Tout laissait donc à présager que le film ne laisserait pas indemne la mère de mes enfants sur une thématique aussi anxiogène chez les parents: la perte de l'illusion de contrôle sur ses enfants mais surtout la chair de notre chair qui emprunte le très mauvais chemin de la drogue alors que tout a été mis en œuvre dans son éducation pour qu'il atteigne le bonheur.
Le film démarre sur les chapeaux de roues avec un Steve Carell dans un rôle on ne peut plus sérieux. En 30 secondes, le père de famille qu'il incarne nous énumère face camera le synopsis: "Mon fils est tombé dans la drogue. Comment puis-je l'aider?"
On enchaine avec un flashback un an plus tôt avec ce même père qui effectue une description de son fils au téléphone à la police pour le retrouver. Les photos du gamin défilent sur le mur, nous laissant entrapercevoir son ontogenèse à travers une enfance qui semble toujours heureuse. On enchaine sur un appel à la mère, ex-femme du protagoniste. Nouveau flashback. Clap. Générique.
Les bases sont posées en moins de 10 minutes: nous allons vivre l'enfer de tout parent.
Il s'agit d'un "film à flashbacks" générant des allées et retours entre passé et présent, ce qui permet de faire des liens, parfois douloureux ou de n'expliquer certaines incompréhensions que plus tardivement en interpelant ainsi le spectateur. Le découpage du film est impressionnant dans sa précision et même si on ne cite pas explicitement des chapitres comme dans La Favorite ou dans à peu près n'importe lequel des films de LVT, l'évolution de l'histoire se fait de manière millimétrée.

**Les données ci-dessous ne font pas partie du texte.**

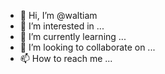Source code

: - 👋 Hi, I’m @waltiam
- 👀 I’m interested in ...
- 🌱 I’m currently learning ...
- 💞️ I’m looking to collaborate on ...
- 📫 How to reach me ...

<!---
waltiam/waltiam is a ✨ special ✨ repository because its `README.md` (this file) appears on your GitHub profile.
You can click the Preview link to take a look at your changes.
--->
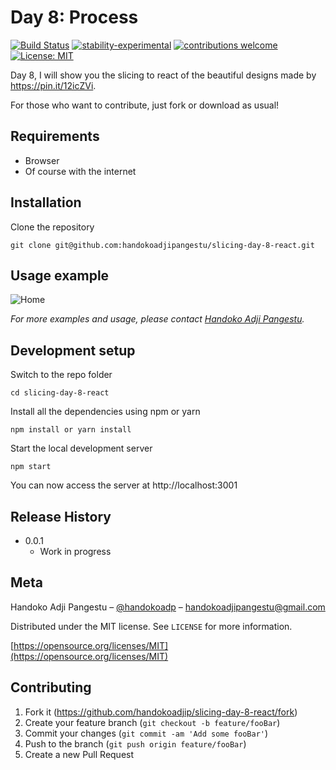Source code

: # Day 8: Process

[![Build Status](https://travis-ci.org/dwyl/esta.svg?branch=master)](https://github.com/handokoadjip/slicing-day-8-react)
[![stability-experimental](https://img.shields.io/badge/stability-experimental-orange.svg)](https://github.com/handokoadjip/slicing-day-8-react)
[![contributions welcome](https://img.shields.io/badge/contributions-welcome-brightgreen.svg?style=flat)](https://github.com/handokoadjip/slicing-day-8-react/fork)
[![License: MIT](https://img.shields.io/badge/License-MIT-yellow.svg)](https://opensource.org/licenses/MIT)

Day 8, I will show you the slicing to react of the beautiful designs made by https://pin.it/12icZVi.

For those who want to contribute, just fork or download as usual!

## Requirements

- Browser
- Of course with the internet

## Installation

Clone the repository

    git clone git@github.com:handokoadjipangestu/slicing-day-8-react.git

## Usage example

![Home](https://bebaskripsi.000webhostapp.com/slicing-day-8/home.png)

_For more examples and usage, please contact [Handoko Adji Pangestu](https://www.instagram.com/handokoadp/)._

## Development setup

Switch to the repo folder

    cd slicing-day-8-react

Install all the dependencies using npm or yarn

    npm install or yarn install

Start the local development server

    npm start

You can now access the server at http://localhost:3001

## Release History

- 0.0.1
  - Work in progress

## Meta

Handoko Adji Pangestu – [@handokoadp](https://www.instagram.com/handokoadp/) – handokoadjipangestu@gmail.com

Distributed under the MIT license. See `LICENSE` for more information.

[https://opensource.org/licenses/MIT](https://opensource.org/licenses/MIT)

## Contributing

1. Fork it (<https://github.com/handokoadjip/slicing-day-8-react/fork>)
2. Create your feature branch (`git checkout -b feature/fooBar`)
3. Commit your changes (`git commit -am 'Add some fooBar'`)
4. Push to the branch (`git push origin feature/fooBar`)
5. Create a new Pull Request
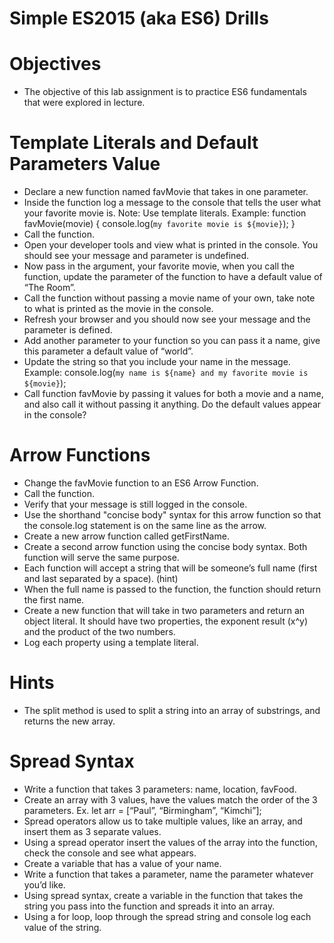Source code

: # Simple ES2015 (aka ES6) Drills
# Objectives
* The objective of this lab assignment is to practice ES6 fundamentals that were explored in lecture.

# Template Literals and Default Parameters Value
* Declare a new function named favMovie that takes in one parameter.
* Inside the function log a message to the console that tells the user what your favorite movie is. Note: Use template literals. Example:
    function favMovie(movie) {
        console.log(`my favorite movie is ${movie}`);
    }
* Call the function.
* Open your developer tools and view what is printed in the console. You should see your message and parameter is undefined.
* Now pass in the argument, your favorite movie, when you call the function, update the parameter of the function to have a default value of “The Room”.
* Call the function without passing a movie name of your own, take note to what is printed as the movie in the console.
* Refresh your browser and you should now see your message and the parameter is defined.
* Add another parameter to your function so you can pass it a name, give this parameter a default value of “world”.
* Update the string so that you include your name in the message. Example:
console.log(`my name is ${name} and my favorite movie is ${movie}`);
* Call function favMovie by passing it values for both a movie and a name, and also call it without passing it anything. Do the default values appear in the console?
# Arrow Functions
* Change the favMovie function to an ES6 Arrow Function.
* Call the function.
* Verify that your message is still logged in the console.
* Use the shorthand "concise body" syntax for this arrow function so that the console.log statement is on the same line as the arrow.
* Create a new arrow function called getFirstName.
* Create a second arrow function using the concise body syntax. Both function will serve the same purpose.
* Each function will accept a string that will be someone’s full name (first and last separated by a space). (hint)
* When the full name is passed to the function, the function should return the first name.
* Create a new function that will take in two parameters and return an object literal. It should have two properties, the exponent result (x^y) and the product of the two numbers.
* Log each property using a template literal.
# Hints
* The split method is used to split a string into an array of substrings, and returns the new array.
# Spread Syntax
* Write a function that takes 3 parameters: name, location, favFood.
* Create an array with 3 values, have the values match the order of the 3 parameters. Ex. let arr = [“Paul”, “Birmingham”, “Kimchi”];
* Spread operators allow us to take multiple values, like an array, and insert them as 3 separate values.
* Using a spread operator insert the values of the array into the function, check the console and see what appears.
* Create a variable that has a value of your name.
* Write a function that takes a parameter, name the parameter whatever you’d like.
* Using spread syntax, create a variable in the function that takes the string you pass into the function and spreads it into an array.
* Using a for loop, loop through the spread string and console log each value of the string.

S'en est d'autant plus flagrant lorsqu'à
pile la moitié du film, Nicolas passe de chez son père à chez sa mère.
Il faut croire que Felix van Groeningen se plait dans les thématiques du genre, lui qui nous avait déjà fait pleurer devant Alabama Monroe. On retrouve d'ailleurs une bonne partie de ce qui a fait le succès de ce précédent film.
Avec son scénario tout d'abord, l'addiction à la drogue d'un garçon de 18 ans remplace la leucémie d'une fille de 7 ans. Ce dernier est cependant issu d'une histoire vraie, dans la veine de la vaste mode des biopics... souvent foireux... mais cette fois-ci bien maitrisé. Ça change! Le scénario s'appuie ici sur 2 romans biographiques, l'un du père: Beautiful Boy: A Father's Journey Through His Son's Addiction de David Sheff, et l'autre du fils: Tweak: Growing Up on Methamphetamines de Nic Sheff. Il y a donc matière à creuser.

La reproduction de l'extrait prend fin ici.